Igor compara o ato de empreender com uma corrida desenfreada para subir as escadas um prédio alto sem saber o que vai encontrar em cada andar. “No nosso caso, é tipo subir o Empire State Building”, diz. Para ele, a resiliência precisa ser maior do que o cansaço de subir a escadaria.

COMO BUSCAR AJUDA PARA CRESCER E APARECER

No fim de 2014 os três empreendedores decidiram buscar um sócio capaz de ajudar a Moip a crescer rápido. Com a deterioração do cenário econômico no Brasil, o processo parecia pouco promissor. “Era um desafio para nós tocar a empresa, que não podia parar, e ainda cuidar disso em paralelo, então resolvemos contratar uma consultoria para nos ajudar”, diz Igor.

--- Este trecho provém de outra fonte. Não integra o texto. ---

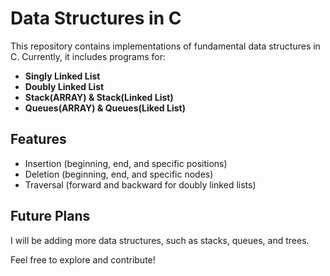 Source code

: # Data Structures in C

This repository contains implementations of fundamental data structures in C. Currently, it includes programs for:

- **Singly Linked List**
- **Doubly Linked List**
- **Stack(ARRAY) & Stack(Linked List)**
- **Queues(ARRAY) & Queues(Liked List)**

## Features

- Insertion (beginning, end, and specific positions)
- Deletion (beginning, end, and specific nodes)
- Traversal (forward and backward for doubly linked lists)


## Future Plans

I will be adding more data structures, such as stacks, queues, and trees.



Feel free to explore and contribute!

Com isso, eles começaram a receber propostas em volume até maior do que esperavam inicialmente. Ao longo de 2015 cumpriram agenda intensa de reuniões com as empresas interessadas. Na fase final sobrou menos de uma dezena de empresas, entre elas a Wirecard. Antes mesmo de marcar um encontro com os sócios, a companhia alemã mandou proposta para a compra, como Igor lembra:

“Quando recebemos (a proposta de compra) chegamos a duvidar se era sério porque eles não nos deram nenhum trabalho, não nos questionaram, nem pediram reunião”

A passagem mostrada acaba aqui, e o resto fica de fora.